File this under “meaty things I will never put in my mouth.” Jenny and Neil at the Communal Table blog are members of Kitchen Play, a site devoted to creating new recipes involving secret theme ingredients, a la Food Network hits Chopped and Iron Chef America. They were tasked with creating an adult beverage built around beef supplied by Kitchen Play sponsor Canadian Beef. The sad, terrifying end result of their experiment is below:

The Moogarita (makes 1 drink):

1 oz tequila
1 oz good quality beef stock (unsalted and as pure as possible)
½ oz ginger-lime simple syrup (see recipe below)
½ oz thinned tamarind paste*
Ice cubes

To thin tamarind paste, put about a tablespoon of it into a bowl and whisk in about a tablespoon of warm water, a little bit at a time until you get a smooth, thin, syrupy consistency. Set aside.

Put 3 or 4 ice cubes in a cocktail shaker. Add tequila, beef stock, ginger-lime simple syrup and tamarind. Shake well. Pour into a highball or margarita glass and garnish with jalapeno-lime beef jerky (see recipe at bottom) and a slice of fresh lime.

*Tamarind paste can be found at many specialty stores and ethnic grocery stores. If you can’t find it, you can substitute ½ oz of HP Sauce, which is similar in flavor with a bit more spice and bite to it.

Ginger-Lime Simple Syrup:

½ cup fresh lime juice
½ cup sugar
1 tbsp finely grated fresh ginger

Bring lime juice to a boil in a small saucepan. Add sugar and ginger, and lower heat. Simmer and stir for 5 minutes, or until sugar dissolves and ginger infuses syrup. Let cool.

You can strain the syrup to remove pieces of ginger, but we decided to keep them in to add more flavour to the drink.

Makes about 2/3 cup of syrup. Syrup can be stored in an airtight container in the fridge for about two weeks.

Jalapeno & Lime Beef Jerky

3/4 lb flank steak (or perhaps some baked marinated tofu if you prefer a less-carcass-y flavor)
1 jalapeno, half of seeds discarded, chopped
1/3 C fresh lime juice
1/2 C tequila
¼ C tamari soy sauce (or regular soy)
4 Tbs brown sugar
2 tsp salt
2 tsp pepper

Slice beef against the grain, into long, thin strips. (Tip: put your meat in the freezer about an hour before cutting it. It’ll be easier to slice.)

In a large bowl, whisk together lime juice, tequila, tamari soy, brown sugar, salt and pepper until the sugar dissolves. Stir in jalapeno.

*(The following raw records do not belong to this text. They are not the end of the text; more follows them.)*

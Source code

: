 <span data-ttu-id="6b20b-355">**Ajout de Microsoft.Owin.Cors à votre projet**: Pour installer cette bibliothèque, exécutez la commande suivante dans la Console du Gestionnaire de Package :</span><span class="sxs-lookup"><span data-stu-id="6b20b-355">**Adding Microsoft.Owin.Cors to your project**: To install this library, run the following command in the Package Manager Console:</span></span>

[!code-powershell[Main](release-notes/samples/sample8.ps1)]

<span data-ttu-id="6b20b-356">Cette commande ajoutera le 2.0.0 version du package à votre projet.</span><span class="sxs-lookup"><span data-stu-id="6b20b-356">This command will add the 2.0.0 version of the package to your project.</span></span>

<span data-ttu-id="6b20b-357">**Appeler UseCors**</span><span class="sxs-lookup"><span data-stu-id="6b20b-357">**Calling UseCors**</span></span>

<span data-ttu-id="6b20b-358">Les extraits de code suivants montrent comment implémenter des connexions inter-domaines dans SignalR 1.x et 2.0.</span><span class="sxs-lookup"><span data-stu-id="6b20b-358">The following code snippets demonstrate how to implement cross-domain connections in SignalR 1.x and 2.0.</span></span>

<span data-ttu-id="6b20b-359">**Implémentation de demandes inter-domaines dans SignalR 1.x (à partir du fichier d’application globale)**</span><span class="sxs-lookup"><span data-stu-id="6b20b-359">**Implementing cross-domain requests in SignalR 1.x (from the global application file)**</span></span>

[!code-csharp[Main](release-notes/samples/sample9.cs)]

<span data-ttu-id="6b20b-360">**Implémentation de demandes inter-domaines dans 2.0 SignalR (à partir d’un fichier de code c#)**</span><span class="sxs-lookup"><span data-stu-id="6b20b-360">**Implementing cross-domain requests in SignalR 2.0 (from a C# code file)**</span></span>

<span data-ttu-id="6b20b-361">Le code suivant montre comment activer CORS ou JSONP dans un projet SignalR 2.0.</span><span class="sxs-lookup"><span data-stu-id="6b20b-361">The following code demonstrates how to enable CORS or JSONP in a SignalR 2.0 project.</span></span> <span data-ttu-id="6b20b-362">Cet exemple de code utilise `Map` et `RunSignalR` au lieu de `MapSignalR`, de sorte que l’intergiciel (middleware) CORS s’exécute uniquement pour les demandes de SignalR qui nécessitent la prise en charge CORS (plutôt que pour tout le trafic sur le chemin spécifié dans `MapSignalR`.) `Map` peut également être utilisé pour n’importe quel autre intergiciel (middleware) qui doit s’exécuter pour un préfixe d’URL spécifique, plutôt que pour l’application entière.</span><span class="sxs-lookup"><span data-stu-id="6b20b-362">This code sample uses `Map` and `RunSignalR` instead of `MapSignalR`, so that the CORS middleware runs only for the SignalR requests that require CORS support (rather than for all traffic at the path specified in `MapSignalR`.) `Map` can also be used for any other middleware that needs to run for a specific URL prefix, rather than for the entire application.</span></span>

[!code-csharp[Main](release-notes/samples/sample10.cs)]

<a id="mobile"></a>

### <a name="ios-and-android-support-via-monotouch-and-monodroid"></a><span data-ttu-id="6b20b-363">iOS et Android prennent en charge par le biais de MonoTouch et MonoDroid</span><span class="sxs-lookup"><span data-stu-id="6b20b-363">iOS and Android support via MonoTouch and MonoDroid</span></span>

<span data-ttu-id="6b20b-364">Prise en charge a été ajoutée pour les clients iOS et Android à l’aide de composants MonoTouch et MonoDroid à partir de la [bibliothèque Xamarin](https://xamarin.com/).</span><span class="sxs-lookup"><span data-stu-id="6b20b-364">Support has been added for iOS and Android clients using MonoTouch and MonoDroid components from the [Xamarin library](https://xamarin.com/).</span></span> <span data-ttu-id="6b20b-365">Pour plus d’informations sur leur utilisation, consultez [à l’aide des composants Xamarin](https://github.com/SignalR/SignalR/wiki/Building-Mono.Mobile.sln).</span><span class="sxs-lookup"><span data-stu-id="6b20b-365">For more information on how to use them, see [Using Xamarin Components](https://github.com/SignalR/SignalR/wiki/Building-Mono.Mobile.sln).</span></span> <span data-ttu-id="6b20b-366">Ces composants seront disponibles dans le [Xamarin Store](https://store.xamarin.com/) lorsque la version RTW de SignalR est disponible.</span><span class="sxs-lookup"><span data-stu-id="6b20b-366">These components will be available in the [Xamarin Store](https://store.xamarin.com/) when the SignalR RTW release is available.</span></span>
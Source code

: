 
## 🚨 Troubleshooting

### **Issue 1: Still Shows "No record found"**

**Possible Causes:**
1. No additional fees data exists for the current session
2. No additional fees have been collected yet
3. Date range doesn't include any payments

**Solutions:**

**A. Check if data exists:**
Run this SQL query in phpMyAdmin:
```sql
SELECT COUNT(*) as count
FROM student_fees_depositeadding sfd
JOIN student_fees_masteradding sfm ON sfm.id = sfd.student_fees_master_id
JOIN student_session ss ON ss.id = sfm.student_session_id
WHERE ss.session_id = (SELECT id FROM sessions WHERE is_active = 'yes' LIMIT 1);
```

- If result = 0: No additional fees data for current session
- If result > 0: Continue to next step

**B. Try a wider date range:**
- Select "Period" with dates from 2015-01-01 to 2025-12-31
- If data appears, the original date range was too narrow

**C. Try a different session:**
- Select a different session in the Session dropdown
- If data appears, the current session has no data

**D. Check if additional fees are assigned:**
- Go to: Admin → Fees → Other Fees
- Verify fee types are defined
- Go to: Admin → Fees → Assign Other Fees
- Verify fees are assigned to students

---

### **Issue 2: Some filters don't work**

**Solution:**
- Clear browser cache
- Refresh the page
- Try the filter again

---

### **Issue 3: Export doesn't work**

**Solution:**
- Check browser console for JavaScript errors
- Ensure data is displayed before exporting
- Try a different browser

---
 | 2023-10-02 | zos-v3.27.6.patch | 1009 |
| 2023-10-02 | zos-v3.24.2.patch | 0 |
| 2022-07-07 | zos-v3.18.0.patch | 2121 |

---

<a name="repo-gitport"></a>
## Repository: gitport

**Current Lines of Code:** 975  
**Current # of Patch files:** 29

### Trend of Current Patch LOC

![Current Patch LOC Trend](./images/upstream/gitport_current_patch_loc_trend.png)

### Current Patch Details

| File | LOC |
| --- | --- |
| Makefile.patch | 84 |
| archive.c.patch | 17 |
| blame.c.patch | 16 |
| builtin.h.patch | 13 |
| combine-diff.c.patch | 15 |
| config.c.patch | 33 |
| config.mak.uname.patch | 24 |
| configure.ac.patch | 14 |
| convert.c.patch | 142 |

Place beef strips in a glass baking dish (or other non-reactive receptacle) and pour marinade overtop. Cover with plastic wrap and marinate in the fridge for at least 6 hours (overnight is best).

Preheat oven to 175 C. Remove marinated beef from the fridge, and place slices on paper towel. Remove any jalapeno seeds stuck to the beef if you want a milder beef jerky. Using more paper towel, pat the pieces dry to remove excess liquid.

Line a baking sheet with tin foil. Arrange beef slices flat on sheet without overlapping. For a more stylish-looking jerky, twist the slices of beef before placing them on the baking sheet. Sprinkle with sea salt and place in oven.

After 1.5 hours, remove the baking sheet and flip each piece of meat over. Put back in the oven for another hour.

After another hour, check to see how dry the beef is, flip slices again, and put back in the oven for an additional half an hour if needed. The goal is for the jerky to be as firm and dry as possible, without getting too brittle.

When sufficiently dried, remove jerky from oven and let cool. The beef will dry further as it cools so make sure not to overcook/over-dry in the oven.